Was ist Frühbehandlung?
Die kieferorthopädische Frühbehandlung (Interzeptive Kieferorthopädie) bezeichnet Behandlungsmassnahmen im Milchgebiss oder frühen Wechselgebiss, typischerweise im Alter von 6–9 Jahren.
Ziel der Frühbehandlung ist es, ungünstige Wachstumstendenzen frühzeitig zu korrigieren, bevor sie sich verschlimmern. Indikationen sind Kreuzbiss, starker Überbiss, Unterbiss, Platzmangel und schädliche Habits (Daumenlutschen, Zungenpressen).
Nicht jede Zahnfehlstellung erfordert eine Frühbehandlung. Die Deutsche Gesellschaft für Kieferorthopädie empfiehlt eine erste Untersuchung beim Kieferorthopäden im Alter von 6–7 Jahren.

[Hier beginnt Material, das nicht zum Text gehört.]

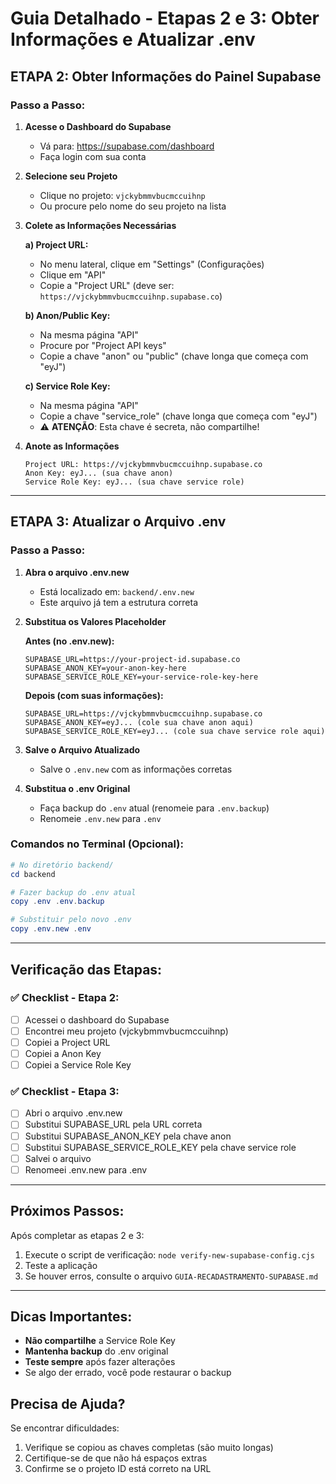 # Guia Detalhado - Etapas 2 e 3: Obter Informações e Atualizar .env

## ETAPA 2: Obter Informações do Painel Supabase

### Passo a Passo:

1. **Acesse o Dashboard do Supabase**
   - Vá para: https://supabase.com/dashboard
   - Faça login com sua conta

2. **Selecione seu Projeto**
   - Clique no projeto: `vjckybmmvbucmccuihnp`
   - Ou procure pelo nome do seu projeto na lista

3. **Colete as Informações Necessárias**

   **a) Project URL:**
   - No menu lateral, clique em "Settings" (Configurações)
   - Clique em "API"
   - Copie a "Project URL" (deve ser: `https://vjckybmmvbucmccuihnp.supabase.co`)

   **b) Anon/Public Key:**
   - Na mesma página "API"
   - Procure por "Project API keys"
   - Copie a chave "anon" ou "public" (chave longa que começa com "eyJ")

   **c) Service Role Key:**
   - Na mesma página "API"
   - Copie a chave "service_role" (chave longa que começa com "eyJ")
   - ⚠️ **ATENÇÃO**: Esta chave é secreta, não compartilhe!

4. **Anote as Informações**
   ```
   Project URL: https://vjckybmmvbucmccuihnp.supabase.co
   Anon Key: eyJ... (sua chave anon)
   Service Role Key: eyJ... (sua chave service role)
   ```

---

## ETAPA 3: Atualizar o Arquivo .env

### Passo a Passo:

1. **Abra o arquivo .env.new**
   - Está localizado em: `backend/.env.new`
   - Este arquivo já tem a estrutura correta

2. **Substitua os Valores Placeholder**
   
   **Antes (no .env.new):**
   ```env
   SUPABASE_URL=https://your-project-id.supabase.co
   SUPABASE_ANON_KEY=your-anon-key-here
   SUPABASE_SERVICE_ROLE_KEY=your-service-role-key-here
   ```

   **Depois (com suas informações):**
   ```env
   SUPABASE_URL=https://vjckybmmvbucmccuihnp.supabase.co
   SUPABASE_ANON_KEY=eyJ... (cole sua chave anon aqui)
   SUPABASE_SERVICE_ROLE_KEY=eyJ... (cole sua chave service role aqui)
   ```

3. **Salve o Arquivo Atualizado**
   - Salve o `.env.new` com as informações corretas

4. **Substitua o .env Original**
   - Faça backup do `.env` atual (renomeie para `.env.backup`)
   - Renomeie `.env.new` para `.env`

### Comandos no Terminal (Opcional):

```powershell
# No diretório backend/
cd backend

# Fazer backup do .env atual
copy .env .env.backup

# Substituir pelo novo .env
copy .env.new .env
```

---

## Verificação das Etapas:

### ✅ Checklist - Etapa 2:
- [ ] Acessei o dashboard do Supabase
- [ ] Encontrei meu projeto (vjckybmmvbucmccuihnp)
- [ ] Copiei a Project URL
- [ ] Copiei a Anon Key
- [ ] Copiei a Service Role Key

### ✅ Checklist - Etapa 3:
- [ ] Abri o arquivo .env.new
- [ ] Substitui SUPABASE_URL pela URL correta
- [ ] Substitui SUPABASE_ANON_KEY pela chave anon
- [ ] Substitui SUPABASE_SERVICE_ROLE_KEY pela chave service role
- [ ] Salvei o arquivo
- [ ] Renomeei .env.new para .env

---

## Próximos Passos:

Após completar as etapas 2 e 3:
1. Execute o script de verificação: `node verify-new-supabase-config.cjs`
2. Teste a aplicação
3. Se houver erros, consulte o arquivo `GUIA-RECADASTRAMENTO-SUPABASE.md`

---

## Dicas Importantes:

- **Não compartilhe** a Service Role Key
- **Mantenha backup** do .env original
- **Teste sempre** após fazer alterações
- Se algo der errado, você pode restaurar o backup

## Precisa de Ajuda?

Se encontrar dificuldades:
1. Verifique se copiou as chaves completas (são muito longas)
2. Certifique-se de que não há espaços extras
3. Confirme se o projeto ID está correto na URL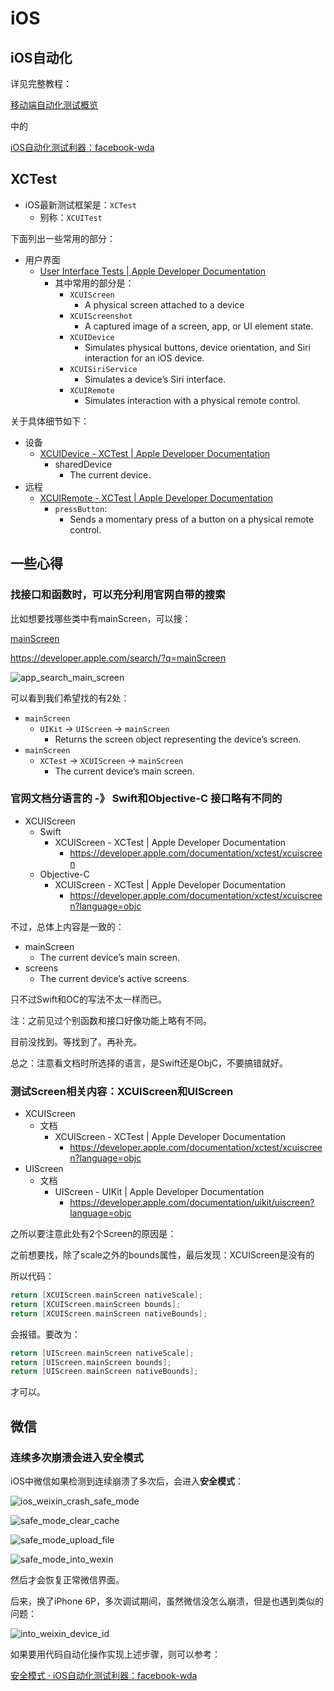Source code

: # iOS

## iOS自动化

详见完整教程：

[移动端自动化测试概览](https://book.crifan.com/books/mobile_automation_overview/website/)

中的

[iOS自动化测试利器：facebook-wda](https://book.crifan.com/books/ios_automation_facebook_wda/website/)

## XCTest

* iOS最新测试框架是：`XCTest`
  * 别称：`XCUITest`

下面列出一些常用的部分：

* 用户界面
    * [User Interface Tests | Apple Developer Documentation](https://developer.apple.com/documentation/xctest/user_interface_tests?language=objc)
        * 其中常用的部分是：
          * `XCUIScreen`
              * A physical screen attached to a device
          * `XCUIScreenshot`
              * A captured image of a screen, app, or UI element state.
          * `XCUIDevice`
              * Simulates physical buttons, device orientation, and Siri interaction for an iOS device.
          * `XCUISiriService`
              * Simulates a device’s Siri interface.
          * `XCUIRemote`
              * Simulates interaction with a physical remote control.

关于具体细节如下：

* 设备
  * [XCUIDevice - XCTest | Apple Developer Documentation](https://developer.apple.com/documentation/xctest/xcuidevice?language=objc)
    * sharedDevice
      * The current device.
* 远程
  * [XCUIRemote - XCTest | Apple Developer Documentation](https://developer.apple.com/documentation/xctest/xcuiremote?language=objc)
    * `pressButton`:
      * Sends a momentary press of a button on a physical remote control.

## 一些心得

### 找接口和函数时，可以充分利用官网自带的搜索

比如想要找哪些类中有mainScreen，可以搜：

[mainScreen](https://developer.apple.com/search/?q=mainScreen)

https://developer.apple.com/search/?q=mainScreen

![app_search_main_screen](../../assets/img/app_search_main_screen.png)

可以看到我们希望找的有2处：

* `mainScreen`
    * `UIKit` -> `UIScreen` -> `mainScreen`
        * Returns the screen object representing the device’s screen.
* `mainScreen`
    * `XCTest` -> `XCUIScreen` -> `mainScreen`
        * The current device’s main screen.

### 官网文档分语言的 -》 Swift和Objective-C 接口略有不同的

* XCUIScreen
    * Swift
        * XCUIScreen - XCTest | Apple Developer Documentation
            * https://developer.apple.com/documentation/xctest/xcuiscreen
    * Objective-C
        * XCUIScreen - XCTest | Apple Developer Documentation
            * https://developer.apple.com/documentation/xctest/xcuiscreen?language=objc

不过，总体上内容是一致的：

* mainScreen
    * The current device’s main screen.
* screens
    * The current device’s active screens.

只不过Swift和OC的写法不太一样而已。

注：之前见过个别函数和接口好像功能上略有不同。

目前没找到。等找到了。再补充。

总之：注意看文档时所选择的语言，是Swift还是ObjC，不要搞错就好。

### 测试Screen相关内容：XCUIScreen和UIScreen

* XCUIScreen
    * 文档
        * XCUIScreen - XCTest | Apple Developer Documentation
            * https://developer.apple.com/documentation/xctest/xcuiscreen?language=objc
* UIScreen
    * 文档
        * UIScreen - UIKit | Apple Developer Documentation
            * https://developer.apple.com/documentation/uikit/uiscreen?language=objc


之所以要注意此处有2个Screen的原因是：

之前想要找，除了scale之外的bounds属性，最后发现：XCUIScreen是没有的

所以代码：

```cpp
return [XCUIScreen.mainScreen nativeScale];
return [XCUIScreen.mainScreen bounds];
return [XCUIScreen.mainScreen nativeBounds];
```

会报错。要改为：

```cpp
return [UIScreen.mainScreen nativeScale];
return [UIScreen.mainScreen bounds];
return [UIScreen.mainScreen nativeBounds];
```
才可以。

## 微信

### 连续多次崩溃会进入安全模式

iOS中微信如果检测到连续崩溃了多次后，会进入**安全模式**：

![ios_weixin_crash_safe_mode](../../assets/img/ios_weixin_crash_safe_mode.png)


![safe_mode_clear_cache](../../assets/img/safe_mode_clear_cache.png)

![safe_mode_upload_file](../../assets/img/safe_mode_upload_file.png)

![safe_mode_into_wexin](../../assets/img/safe_mode_into_wexin.png)

然后才会恢复正常微信界面。

后来，换了iPhone 6P，多次调试期间，虽然微信没怎么崩溃，但是也遇到类似的问题：

![into_weixin_device_id](../../assets/img/into_weixin_device_id.png)

如果要用代码自动化操作实现上述步骤，则可以参考：

[安全模式 · iOS自动化测试利器：facebook-wda](https://book.crifan.com/books/ios_automation_facebook_wda/website/common_code/app/weixin/safe_mode.html)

Relevanz für Patientinnen und Patienten in Zürich
In Zürich wird diese Behandlung von spezialisierten Kieferorthopäden wie Dr. Philipp Meyer durchgeführt. Die Praxis an der Talstrasse 80 bietet eine kostenlose Erstberatung, bei der Diagnostik, Kosten und individuelle Behandlungsplanung besprochen werden.
Die Kosten für kieferorthopädische Behandlungen unterscheiden sich in der Schweiz von Deutschland und Österreich: Die obligatorische Krankenversicherung (OKP/KVG) übernimmt die Kosten nur bei schweren Geburtsgebrechen. Für alle anderen Fälle empfiehlt sich eine Zahnzusatzversicherung, die idealerweise vor Behandlungsbeginn abgeschlossen wird.